2021/01/31 - mutation: review & rework of mutmut
A coworker told me about mutation testing, I was immediately interested because testing is interesting. Testing became even more interesting when I read how FoundationDB was made. I recommend you watch the video about testing with deterministic simulation.
Yeah, you might think that is my thing, and that is the thing of many (most?) developers starting on a new project: "the code is evil, let's rewrite!". And that is somewhat the idea behind this series of logs, so I will not say I am not into "rewrites" myself (more on that later).
I went swiftly through all projects that pop'ed in google first page result, and still was interested to rewrite. Let's dive deeper into those projects.
Instead of an introduction to mutation testing, let our imagination play with the following nice track from Disiz Peter Punk called Mutation:
Standing on the shoulders of giants
After my initial review, mutmut seemed like the most straightforward except the fact that you can no run tests in parallel but there is a fork that does. The code is another story. I will go through the fork because it is the code that I am most interested in.
In no particular order:
I am still clueless about what is the point short lines of text as global variables,
I am an early fan of Object-Relation-Mapper, and I changed my mind. I want to stress that I am not the only one to find the ORM abstraction dubious.

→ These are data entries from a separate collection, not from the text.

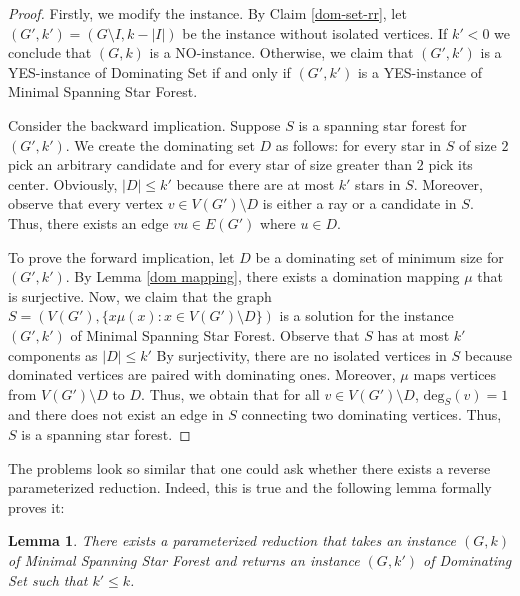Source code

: \documentclass[en]{pracamgr}
\newtheorem{lemma}{Lemma}
\theoremstyle{definition}
\newcommand{\mssfp}{{\sc Minimal Spanning Star Forest}}
\newcommand{\domset}{dominating set}
\newcommand{\domsetp}{{\sc Dominating Set}}
\newcommand{\degree}[2]{\textrm{deg}_{#1}(#2)}
\begin{document}
\begin{proof}
	Firstly, we modify the instance. By Claim \ref{dom-set-rr}, let $(G',k')=(G \setminus I, k - |I|)$ be the instance without isolated vertices. If $k' < 0$ we conclude that $(G,k)$ is a NO-instance. Otherwise, we claim that $(G',k')$ is a YES-instance of \domsetp{} if and only if $(G',k')$ is a YES-instance of \mssfp{}. 
	
	Consider the backward implication. Suppose $S$ is a spanning star forest for $(G',k')$. We create the \domset{} $D$ as follows: for every star in $S$ of size $2$ pick an arbitrary candidate and for every star of size greater than $2$ pick its center. Obviously, $|D| \leq k'$ because there are at most $k'$ stars in $S$. Moreover, observe that every vertex $v \in V(G') \setminus D$ is either a ray or a candidate in $S$. Thus, there exists an edge $vu \in E(G')$ where $u \in D$.
	
	To prove the forward implication, let $D$ be a dominating set of minimum size for $(G',k')$. By Lemma \ref{dom mapping}, there exists a domination mapping $\mu$ that is surjective. Now, we claim that the graph $S=(V(G'),\{x\mu(x): x \in V(G') \setminus D\})$ is a solution for the instance $(G',k')$ of \mssfp{}. Observe that $S$ has at most $k'$ components as $|D| \leq k'$ By surjectivity, there are no isolated vertices in $S$ because dominated vertices are paired with dominating ones. Moreover, $\mu$ maps vertices from $V(G') \setminus D$ to $D$. Thus, we obtain that for all $v \in V(G') \setminus D$, $\degree{S}{v}=1$ and there does not exist an edge in $S$ connecting two dominating vertices. Thus, $S$ is a spanning star forest.
\end{proof}

The problems look so similar that one could ask whether there exists a reverse parameterized reduction. Indeed, this is true and the following lemma formally proves it:

\begin{lemma}\label{ssf-dom reduction}
	There exists a parameterized reduction that takes an instance $(G,k)$ of \mssfp{} and returns an instance $(G,k')$ of \domsetp{} such that $k' \leq k$. 
\end{lemma}
\end{document}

init_db is way too much indented and score 7 level of indentations.
If we dive into init_db we figure that it is a decorator, hence it is not as evil as I was thinking to nest function definition. Nested function definition do not play nice with the module pickle. It is also painful from a performance perspective because the CPython VM will not optimize it (closure allocation, useless free variables and even the function definition that will be re- computed and re-instanciated everytime the VM goes through init_db. The situation is worse when a class is allocated at runtime).
Re init_db, the first branch of the if should return early. That is a case where "Do not Repeat Yourself" is harmful.
The except OperationalError: pass is dubious.
There is other problems with code details, but really the big design mistake is to make database initialization something unpredictable. initdb will decorate database function and initialize the database once and only once the first time one of the cache (!) function is called. From experience, it is much better to have a dedicated function e.g. the function called wrapper called at every entry points of the program or programs.
Also db object is a global variable instanciateed from pony.orm.Database at the top-level. I will not spend time discussion slow global variable access with CPython, instead ask myself, why the database initialization is not done at that point.
The good thing in this code is that it use transaction (even if the name is not explicit)
A small nitpick the following code is difficult to test:
def hash_of(filename): with open(filename, 'rb') as f: m = hashlib.sha256() m.update(f.read()) return m.hexdigest()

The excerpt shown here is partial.